### What the task requires:
The output is to match the entries below character for character.

### Exercise input:
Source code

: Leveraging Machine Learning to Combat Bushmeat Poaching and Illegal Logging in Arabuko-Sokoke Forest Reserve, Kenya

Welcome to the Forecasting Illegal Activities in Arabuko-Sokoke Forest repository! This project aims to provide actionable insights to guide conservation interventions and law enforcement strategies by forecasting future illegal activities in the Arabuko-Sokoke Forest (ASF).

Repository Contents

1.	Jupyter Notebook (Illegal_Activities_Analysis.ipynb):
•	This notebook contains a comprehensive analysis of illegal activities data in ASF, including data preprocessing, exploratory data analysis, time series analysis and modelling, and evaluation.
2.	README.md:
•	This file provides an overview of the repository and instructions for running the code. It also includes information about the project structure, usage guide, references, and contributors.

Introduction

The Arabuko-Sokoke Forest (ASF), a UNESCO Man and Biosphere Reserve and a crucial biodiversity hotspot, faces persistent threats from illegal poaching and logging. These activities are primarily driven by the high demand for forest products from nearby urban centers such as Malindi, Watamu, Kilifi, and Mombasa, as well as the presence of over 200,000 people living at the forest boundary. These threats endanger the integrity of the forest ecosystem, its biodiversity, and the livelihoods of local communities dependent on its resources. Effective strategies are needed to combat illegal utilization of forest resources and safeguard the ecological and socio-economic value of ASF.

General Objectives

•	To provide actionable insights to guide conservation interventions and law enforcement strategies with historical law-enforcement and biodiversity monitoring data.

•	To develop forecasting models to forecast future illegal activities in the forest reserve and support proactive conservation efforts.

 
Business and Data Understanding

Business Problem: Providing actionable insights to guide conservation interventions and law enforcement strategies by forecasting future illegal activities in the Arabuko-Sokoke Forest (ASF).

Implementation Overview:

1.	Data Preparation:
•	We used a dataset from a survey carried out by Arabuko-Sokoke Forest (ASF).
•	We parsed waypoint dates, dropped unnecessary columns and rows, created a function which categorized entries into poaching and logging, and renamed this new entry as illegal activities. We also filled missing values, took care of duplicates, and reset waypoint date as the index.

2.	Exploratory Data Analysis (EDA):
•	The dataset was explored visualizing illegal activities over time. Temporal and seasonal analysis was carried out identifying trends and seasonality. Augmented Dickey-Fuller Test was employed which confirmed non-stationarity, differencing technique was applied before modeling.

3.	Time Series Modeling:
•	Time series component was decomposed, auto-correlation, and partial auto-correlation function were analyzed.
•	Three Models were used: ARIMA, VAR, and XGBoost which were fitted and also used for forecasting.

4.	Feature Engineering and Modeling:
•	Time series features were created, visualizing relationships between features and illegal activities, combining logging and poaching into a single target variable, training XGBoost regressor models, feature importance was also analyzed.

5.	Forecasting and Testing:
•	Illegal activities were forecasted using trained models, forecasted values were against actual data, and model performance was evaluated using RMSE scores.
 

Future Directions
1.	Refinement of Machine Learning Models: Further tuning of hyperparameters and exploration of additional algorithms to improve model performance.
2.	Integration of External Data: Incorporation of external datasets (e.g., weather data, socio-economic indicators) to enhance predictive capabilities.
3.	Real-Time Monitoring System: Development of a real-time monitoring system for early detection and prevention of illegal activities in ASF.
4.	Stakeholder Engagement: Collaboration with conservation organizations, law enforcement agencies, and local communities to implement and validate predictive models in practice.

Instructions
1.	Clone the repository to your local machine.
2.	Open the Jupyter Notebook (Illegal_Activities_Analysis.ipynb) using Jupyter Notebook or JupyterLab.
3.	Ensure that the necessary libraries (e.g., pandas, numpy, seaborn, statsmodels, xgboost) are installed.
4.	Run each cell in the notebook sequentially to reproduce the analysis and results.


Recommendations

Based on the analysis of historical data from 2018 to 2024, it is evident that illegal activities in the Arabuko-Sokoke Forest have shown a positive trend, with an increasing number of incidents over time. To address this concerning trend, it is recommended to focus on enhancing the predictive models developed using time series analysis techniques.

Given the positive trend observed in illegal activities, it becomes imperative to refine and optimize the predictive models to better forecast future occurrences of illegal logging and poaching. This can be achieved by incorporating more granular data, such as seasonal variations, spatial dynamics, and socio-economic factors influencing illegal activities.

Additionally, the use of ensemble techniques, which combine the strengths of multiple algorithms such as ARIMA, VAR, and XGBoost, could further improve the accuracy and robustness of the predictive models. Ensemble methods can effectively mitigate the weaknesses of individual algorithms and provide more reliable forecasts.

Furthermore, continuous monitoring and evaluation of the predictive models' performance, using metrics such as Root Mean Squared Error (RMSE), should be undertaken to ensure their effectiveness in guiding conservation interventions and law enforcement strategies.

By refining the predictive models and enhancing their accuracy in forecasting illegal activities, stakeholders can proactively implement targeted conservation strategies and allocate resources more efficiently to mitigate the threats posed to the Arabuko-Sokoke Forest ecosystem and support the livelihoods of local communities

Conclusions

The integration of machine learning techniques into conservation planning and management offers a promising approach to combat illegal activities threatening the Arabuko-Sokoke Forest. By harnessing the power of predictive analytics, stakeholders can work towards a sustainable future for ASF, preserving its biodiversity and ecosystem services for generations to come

### Result for this exercise:
Source code

: Leveraging Machine Learning to Combat Bushmeat Poaching and Illegal Logging in Arabuko-Sokoke Forest Reserve, Kenya

Welcome to the Forecasting Illegal Activities in Arabuko-Sokoke Forest repository! This project aims to provide actionable insights to guide conservation interventions and law enforcement strategies by forecasting future illegal activities in the Arabuko-Sokoke Forest (ASF).

Repository Contents

1.	Jupyter Notebook (Illegal_Activities_Analysis.ipynb):
•	This notebook contains a comprehensive analysis of illegal activities data in ASF, including data preprocessing, exploratory data analysis, time series analysis and modelling, and evaluation.
2.	README.md:
•	This file provides an overview of the repository and instructions for running the code. It also includes information about the project structure, usage guide, references, and contributors.

Introduction

The Arabuko-Sokoke Forest (ASF), a UNESCO Man and Biosphere Reserve and a crucial biodiversity hotspot, faces persistent threats from illegal poaching and logging. These activities are primarily driven by the high demand for forest products from nearby urban centers such as Malindi, Watamu, Kilifi, and Mombasa, as well as the presence of over 200,000 people living at the forest boundary. These threats endanger the integrity of the forest ecosystem, its biodiversity, and the livelihoods of local communities dependent on its resources. Effective strategies are needed to combat illegal utilization of forest resources and safeguard the ecological and socio-economic value of ASF.

General Objectives

•	To provide actionable insights to guide conservation interventions and law enforcement strategies with historical law-enforcement and biodiversity monitoring data.

•	To develop forecasting models to forecast future illegal activities in the forest reserve and support proactive conservation efforts.

 
Business and Data Understanding

Business Problem: Providing actionable insights to guide conservation interventions and law enforcement strategies by forecasting future illegal activities in the Arabuko-Sokoke Forest (ASF).

Implementation Overview:

1.	Data Preparation:
•	We used a dataset from a survey carried out by Arabuko-Sokoke Forest (ASF).
•	We parsed waypoint dates, dropped unnecessary columns and rows, created a function which categorized entries into poaching and logging, and renamed this new entry as illegal activities. We also filled missing values, took care of duplicates, and reset waypoint date as the index.

2.	Exploratory Data Analysis (EDA):
•	The dataset was explored visualizing illegal activities over time. Temporal and seasonal analysis was carried out identifying trends and seasonality. Augmented Dickey-Fuller Test was employed which confirmed non-stationarity, differencing technique was applied before modeling.

3.	Time Series Modeling:
•	Time series component was decomposed, auto-correlation, and partial auto-correlation function were analyzed.
•	Three Models were used: ARIMA, VAR, and XGBoost which were fitted and also used for forecasting.

4.	Feature Engineering and Modeling:
•	Time series features were created, visualizing relationships between features and illegal activities, combining logging and poaching into a single target variable, training XGBoost regressor models, feature importance was also analyzed.

5.	Forecasting and Testing:
•	Illegal activities were forecasted using trained models, forecasted values were against actual data, and model performance was evaluated using RMSE scores.
 

Future Directions
1.	Refinement of Machine Learning Models: Further tuning of hyperparameters and exploration of additional algorithms to improve model performance.
2.	Integration of External Data: Incorporation of external datasets (e.g., weather data, socio-economic indicators) to enhance predictive capabilities.
3.	Real-Time Monitoring System: Development of a real-time monitoring system for early detection and prevention of illegal activities in ASF.
4.	Stakeholder Engagement: Collaboration with conservation organizations, law enforcement agencies, and local communities to implement and validate predictive models in practice.

Instructions
1.	Clone the repository to your local machine.
2.	Open the Jupyter Notebook (Illegal_Activities_Analysis.ipynb) using Jupyter Notebook or JupyterLab.
3.	Ensure that the necessary libraries (e.g., pandas, numpy, seaborn, statsmodels, xgboost) are installed.
4.	Run each cell in the notebook sequentially to reproduce the analysis and results.


Recommendations

Based on the analysis of historical data from 2018 to 2024, it is evident that illegal activities in the Arabuko-Sokoke Forest have shown a positive trend, with an increasing number of incidents over time. To address this concerning trend, it is recommended to focus on enhancing the predictive models developed using time series analysis techniques.

Given the positive trend observed in illegal activities, it becomes imperative to refine and optimize the predictive models to better forecast future occurrences of illegal logging and poaching. This can be achieved by incorporating more granular data, such as seasonal variations, spatial dynamics, and socio-economic factors influencing illegal activities.

Additionally, the use of ensemble techniques, which combine the strengths of multiple algorithms such as ARIMA, VAR, and XGBoost, could further improve the accuracy and robustness of the predictive models. Ensemble methods can effectively mitigate the weaknesses of individual algorithms and provide more reliable forecasts.

Furthermore, continuous monitoring and evaluation of the predictive models' performance, using metrics such as Root Mean Squared Error (RMSE), should be undertaken to ensure their effectiveness in guiding conservation interventions and law enforcement strategies.

By refining the predictive models and enhancing their accuracy in forecasting illegal activities, stakeholders can proactively implement targeted conservation strategies and allocate resources more efficiently to mitigate the threats posed to the Arabuko-Sokoke Forest ecosystem and support the livelihoods of local communities

Conclusions

The integration of machine learning techniques into conservation planning and management offers a promising approach to combat illegal activities threatening the Arabuko-Sokoke Forest. By harnessing the power of predictive analytics, stakeholders can work towards a sustainable future for ASF, preserving its biodiversity and ecosystem services for generations to come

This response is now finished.